Foi sempre meu desejo, se tivesse condições, era um rafeiro que gostaria de ter. Seria de porte não corpulento, mais para o baixinho sem ser anão de olhar vivo e não de carneiro mal morto. Um daqueles que são amigos do dono ou de conhecidos com o rabo a dar a dar em leque quando sentem por perto quem lhes queira bem. Excluiria da minha convivência raças perigosas por um lado e por outro também não seriam do meu agrado os lulus mimados.
Quanto aos potencialmente perigosos deviam ser só permitidos excepcionalmente em moradias com cercas devidamente vedadas e nunca em apartamentos minúsculos.
Parece que é fine ter um possante argentino ou um arraçado cruzado de pitbull e leão-da-rodésia!... Depois assiste-se a ataques desses canídeos com as consequências graves como ultimamente tem acontecido.
Valham-nos os santos anjos, como é tradição dizer-se, será que os donos, geralmente gente jovem, dessas raças perigosas se sentem mais másculos por terem uma dessas feras?!...
Vamos voltar à escola do Passeio Alegre, na Foz, referida no meu post anterior.
Na altura em que lá aterrei nos primórdios dos anos setenta do século anterior, encontrei um veterano professor, de seu nome Ferreira da Costa. Era fozense, com chapéu na cabeça chegava à escola no seu Datsun 1000, acumulava as funções docentes com a directoria da escola e também era Delegado Escolar. Na secretária do gabinete da Delegação tinha sempre um amontoado de papelada que não sei como é que o homem fazia farinha daquilo, mas lá se ia atombando!... Nos intervalos dos tempos lectivos, à hora do recreio dos alunos como se dizia, contava-me estórias da sua vida docente em Pataias, lá para os lados de Alcobaça e também as extravagâncias da socialite da Foz, betinhos maduros, que se entretinham com jogos libidinosos que não seriam tipo ballet rose mas andariam por lá perto, o baralhar das chaves no escuro e tirar à sorte. Era, Ferreira da Costa, um salazarista convicto, argumentando que Salazar trouxe ao país a paz social. E para atestar o que dizia sugeria-me que fosse à biblioteca municipal do Porto e que lesse nos jornais da época a balbúrdia que grassou no país nos primeiros anos da República, a que o homem de Santa Comba Dão pôs termo. Adiantava-me, aquilo eram golpes e contra golpes, manifestações, greves, arruaças, uma bandalheira onde ninguém se entendia, não havia governos firmes e perenes.
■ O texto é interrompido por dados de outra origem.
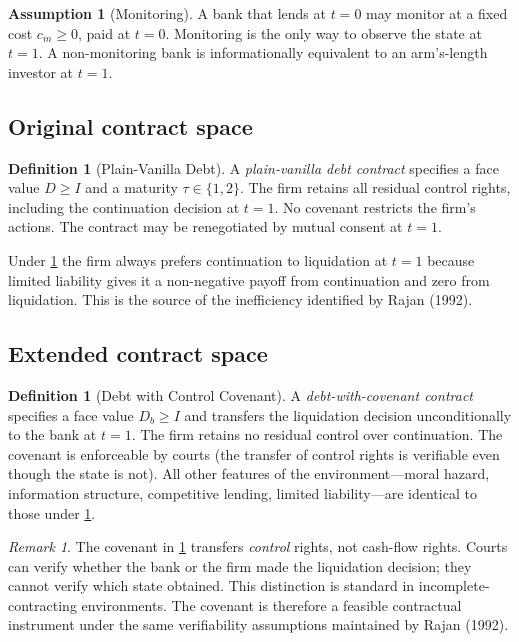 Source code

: \documentclass[12pt,a4paper]{article}
\theoremstyle{plain}
\theoremstyle{definition}
\newtheorem{definition}[theorem]{Definition}
\newtheorem{assumption}{Assumption}
\theoremstyle{remark}
\newtheorem{remark}[theorem]{Remark}
\begin{document}
\begin{assumption}[Monitoring]
\label{a:monitoring}
A bank that lends at $t = 0$ may monitor at a fixed cost $c_m \geq 0$, paid at $t = 0$. Monitoring is the only way to observe the state at $t = 1$. A non-monitoring bank is informationally equivalent to an arm's-length investor at $t = 1$.
\end{assumption}

\subsection{Original contract space}

\begin{definition}[Plain-Vanilla Debt]
\label{d:plain-vanilla}
A \emph{plain-vanilla debt contract} specifies a face value $D \geq I$ and a maturity $\tau \in \{1, 2\}$. The firm retains all residual control rights, including the continuation decision at $t = 1$. No covenant restricts the firm's actions. The contract may be renegotiated by mutual consent at $t = 1$.
\end{definition}

Under \cref{d:plain-vanilla} the firm always prefers continuation to liquidation at $t = 1$ because limited liability gives it a non-negative payoff from continuation and zero from liquidation. This is the source of the inefficiency identified by Rajan (1992).

\subsection{Extended contract space}

\begin{definition}[Debt with Control Covenant]
\label{d:covenant}
A \emph{debt-with-covenant contract} specifies a face value $D_b \geq I$ and transfers the liquidation decision unconditionally to the bank at $t = 1$. The firm retains no residual control over continuation. The covenant is enforceable by courts (the transfer of control rights is verifiable even though the state is not). All other features of the environment---moral hazard, information structure, competitive lending, limited liability---are identical to those under \cref{d:plain-vanilla}.
\end{definition}

\begin{remark}
\label{r:covenant-scope}
The covenant in \cref{d:covenant} transfers \emph{control} rights, not cash-flow rights. Courts can verify whether the bank or the firm made the liquidation decision; they cannot verify which state obtained. This distinction is standard in incomplete-contracting environments. The covenant is therefore a feasible contractual instrument under the same verifiability assumptions maintained by Rajan (1992).
\end{remark}
\end{document}
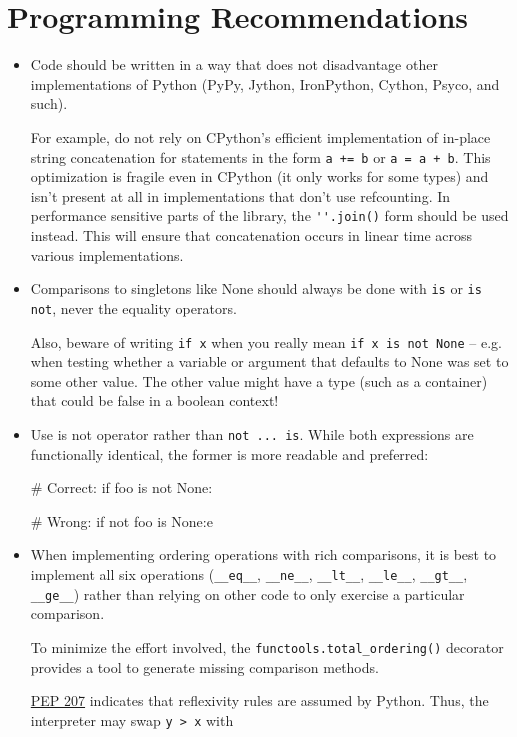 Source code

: \documentclass[a4paper,11pt]{article}
\begin{document}
\section{Programming Recommendations}
\begin{itemize}
\item Code should be written in a way that does not disadvantage other 
implementations of Python (PyPy, Jython, IronPython, Cython, Psyco, and such).
\par
For example, do not rely on CPython’s efficient implementation of in-place 
string concatenation for statements in the form \verb"a += b" or \verb"a = a + b".
This optimization is fragile even in CPython (it only works for some 
types) and isn’t present at all in implementations that don’t use 
refcounting. In performance sensitive parts of the library, the 
\verb!''.join()! form should be used instead. This will ensure that
concatenation occurs in linear time across various implementations.
\item Comparisons to singletons like None should always be done with 
\verb"is" or \verb"is not", never the equality operators.
\par
Also, beware of writing \verb"if x" when you really mean 
\verb"if x is not None" – e.g. when testing whether a variable or argument 
that defaults to None was set to some other value. The other value might have 
a type (such as a container) that could be false in a boolean context!
\item Use is not operator rather than \verb"not ... is". While both 
expressions are functionally identical, the former is more readable and 
preferred:
\begin{python}
# Correct:
if foo is not None:
\end{python}
\begin{python}
# Wrong:
if not foo is None:e
\end{python}
\item When implementing ordering operations with rich comparisons, it is best 
to implement all six operations (\verb"__eq__", \verb"__ne__", \verb"__lt__", 
\verb"__le__", \verb"__gt__", \verb"__ge__") rather than relying on other 
code to only exercise a particular comparison.
\par
To minimize the effort involved, the \verb"functools.total_ordering()" 
decorator provides a tool to generate missing comparison methods.
\par
\href{https://peps.python.org/pep-0207/}{PEP 207} indicates that reflexivity 
rules are assumed by Python. Thus, the interpreter may swap \verb"y > x" with 

\end{itemize}
\end{document}
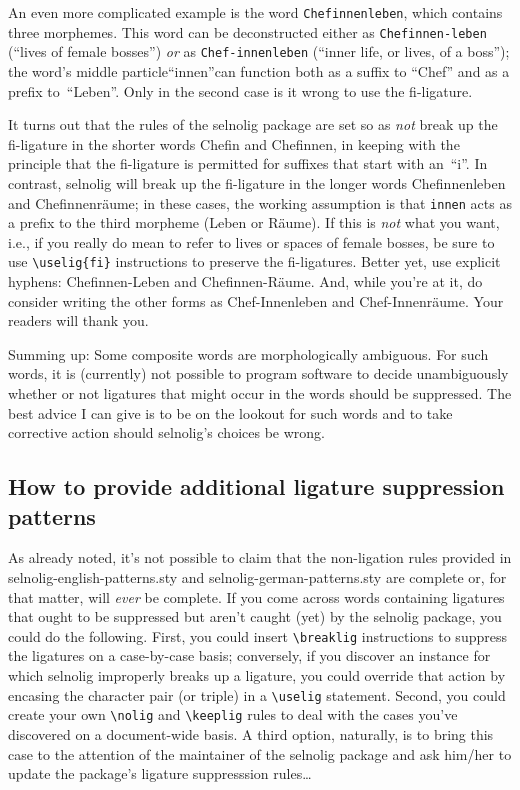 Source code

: \documentclass[11pt]{article}
\newcommand{\pkg}[1]{\textsf{#1}}
\newcommand{\opt}[1]{\texttt{#1}}
\newcommand{\cmmd}[1]{\texttt{\textbackslash #1}}
\begin{document}
An even more complicated example is the word \opt{Chefinnenleben}, which contains three morphemes. This word can be deconstructed either as \opt{Chefinnen-leben} (\enquote{lives of female bosses}) \emph{or} as \opt{Chef-innenleben} (\enquote{inner life, or lives, of a boss}); the word's middle particle\textemdash\enquote{innen}\textemdash can function both as a suffix to \enquote{Chef} and as a prefix to~\enquote{Leben}. Only in the second case is it wrong to use the fi-ligature. 

It turns out that the rules of the \pkg{selnolig} package are set so as \emph{not} break up the fi-ligature in the shorter words Chefin and Chefinnen, in keeping with the principle that the fi-ligature is permitted for suffixes that start with an~\enquote{i}. In contrast, \pkg{selnolig} will break up the fi-ligature in the longer words Chefinnenleben and Chefinnenräume; in these cases, the working assumption is that \opt{innen} acts as a prefix to the third morpheme (Leben or Räume). If this is \emph{not} what you want, i.e., if you really do mean to refer to lives or spaces of female bosses, be sure to use \Verb+\uselig{fi}+ instructions to preserve the fi-ligatures. Better yet, use explicit hyphens: Chefinnen-Leben and Chefinnen-Räume. And, while you're at it, do consider writing the other forms as Chef-Innenleben and Chef-Innenräume. Your readers will thank you.

\enlargethispage{0.8\baselineskip}

Summing up: Some composite words are morphologically ambiguous. For such words, it is (currently) not possible to program software to decide unambiguously whether or not ligatures that might occur in the words should be suppressed. The best advice I can give is to be on the lookout for such words and to take corrective action should \pkg{selnolig}'s choices be wrong.



\subsection{How to provide additional ligature suppression patterns}

As already noted, it's not possible to claim that the non-ligation rules provided in \pkg{selnolig-english-patterns.sty} and \pkg{selnolig-german-patterns.sty} are complete or, for that matter, will \emph{ever} be complete. If you come across words containing ligatures that ought to be suppressed but aren't caught (yet) by the \pkg{selnolig} package, you could do the following. First, you could insert \cmmd{breaklig} instructions to suppress the ligatures on a case-by-case basis; conversely, if you discover an instance for which \pkg{selnolig} improperly breaks up a ligature, you could override that action by encasing the character pair (or triple) in a \cmmd{uselig} statement. Second, you could create your own \cmmd{nolig} and \cmmd{keeplig} rules to deal with the cases you've discovered on a document-wide basis. A third option, naturally, is to bring this case to the attention of the maintainer of the \pkg{selnolig} package and ask him/her to update the package's ligature suppresssion rules\dots
\end{document}
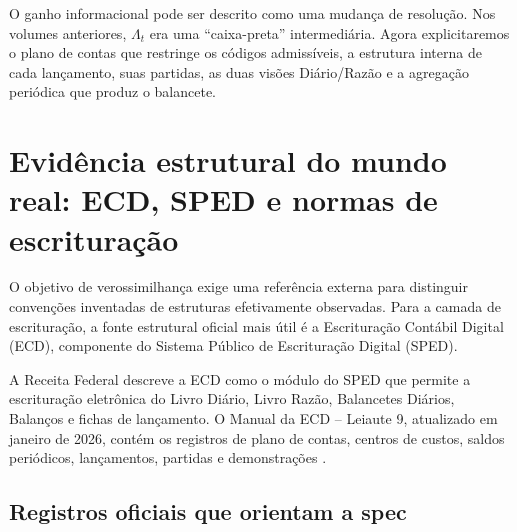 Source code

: \documentclass[11pt,a4paper]{article}
\begin{document}
\begin{intuicao}
O ganho informacional pode ser descrito como uma mudança de resolução. Nos volumes anteriores, $\Lambda_t$ era uma ``caixa-preta'' intermediária. Agora explicitaremos o plano de contas que restringe os códigos admissíveis, a estrutura interna de cada lançamento, suas partidas, as duas visões Diário/Razão e a agregação periódica que produz o balancete.
\end{intuicao}

\section{Evidência estrutural do mundo real: ECD, SPED e normas de escrituração}

O objetivo de verossimilhança exige uma referência externa para distinguir convenções inventadas de estruturas efetivamente observadas. Para a camada de escrituração, a fonte estrutural oficial mais útil é a Escrituração Contábil Digital (ECD), componente do Sistema Público de Escrituração Digital (SPED).

\begin{fonte}
A Receita Federal descreve a ECD como o módulo do SPED que permite a escrituração eletrônica do Livro Diário, Livro Razão, Balancetes Diários, Balanços e fichas de lançamento. O Manual da ECD -- Leiaute 9, atualizado em janeiro de 2026, contém os registros de plano de contas, centros de custos, saldos periódicos, lançamentos, partidas e demonstrações \cite{ECD_PAGE,ECD2026}.
\end{fonte}

\subsection{Registros oficiais que orientam a spec}
\end{document}
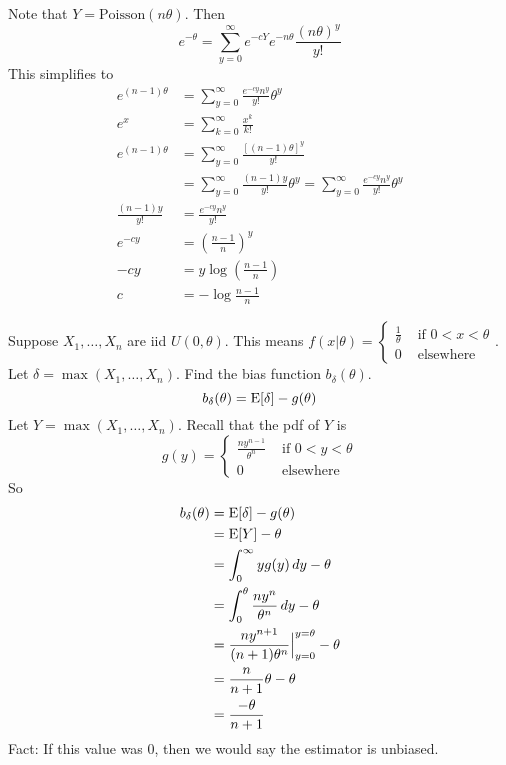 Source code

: \documentclass[12pt]{article}
\begin{document}
Note that $Y = \text{Poisson}(n\theta)$. Then $$ e^{-\theta} = \sum_{y=0}^\infty e^{-cY} e^{-n\theta} \frac{(n\theta)^y}{y!} $$ This simplifies to $$ \begin{aligned} e^{(n-1)\theta} &= \sum_{y=0}^\infty \frac{e^{-cy}n^y}{y!}\theta^y \\ e^x &= \sum_{k=0}^\infty \frac{x^k}{k!} \\ e^{(n-1)\theta} &= \sum_{y=0}^\infty \frac{[(n-1)\theta]^y}{y!} \\ &= \sum_{y=0}^\infty \frac{(n-1)y}{y!}\theta^y = \sum_{y=0}^\infty \frac{e^{-cy}n^y}{y!}\theta^y \\ \frac{(n-1)y}{y!} &= \frac{e^{-cy}n^y}{y!} \\ e^{-cy} &= (\frac{n-1}{n})^y \\ -cy &= y\log (\frac{n-1}{n}) \\ c &= -\log \frac{n-1}{n} \end{aligned} $$ 

Suppose $X_1,\dots,X_n$ are iid $U(0,\theta)$. This means $f(x | \theta) = \begin{cases} \frac{1}{\theta} &\text{ if } 0 < x < \theta \\ 0 &\text{ elsewhere } \end{cases} $. Let $\delta = \max(X_1,\dots,X_n)$. Find the bias function $b_\delta(\theta)$. $$ b_\delta(\theta) = \mathrm{E}[ \delta ] - g(\theta)$$ 
Let $Y = \max(X_1,\dots,X_n)$. Recall that the pdf of $Y$ is $$g(y) = \begin{cases} \frac{ny^{n-1}}{\theta^n} &\text{ if } 0 < y < \theta \\ 0 &\text{ elsewhere} \end{cases} $$ So $$ \begin{aligned} b_\delta(\theta) &= \mathrm{E}[ \delta ] - g(\theta) \\ &= \mathrm{E}[ Y ] - \theta \\ &= \int_0^\infty yg(y) \, dy - \theta \\ &= \int_0^\theta \frac{ny^n}{\theta^n} \, dy - \theta \\ &= \frac{ny^{n+1}}{(n+1)\theta^n}\Big|_{y=0}^{y=\theta} - \theta \\ &= \frac{n}{n+1}\theta - \theta \\ &= \frac{-\theta}{n+1} \end{aligned} $$ Fact: If this value was $0$, then we would say the estimator is unbiased. \\~\\
\end{document}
Bem, estas mensagens ficaram-me cá no subconsciente adormecidas até que foram trazidas ao de cima nos anos da brasa, durante o PREC. O que o professor Ferreira da Costa me tinha dito repetiu-se após o 25 de Abril de 1974, onde os acontecimentos da primeira república, foram como num texto do Word, copiados e colados.
E já agora quem não tem presente o que escreveu Eça de Queirós sobre a governação do país da segunda metade do século XIX, que se aplica aos tempos de hoje que nem uma luva?!... A história repete-se? Talvez.
Dizem as estatísticas que Portugal apesar de ter uma baixa natalidade ia equilibrando a população devido à imigração, o caso inverteu-se, e agora até a emigração até é cada vez maior.
A situação é preocupante em termos de futuro pois cada vez há menos fabrico de descendentes.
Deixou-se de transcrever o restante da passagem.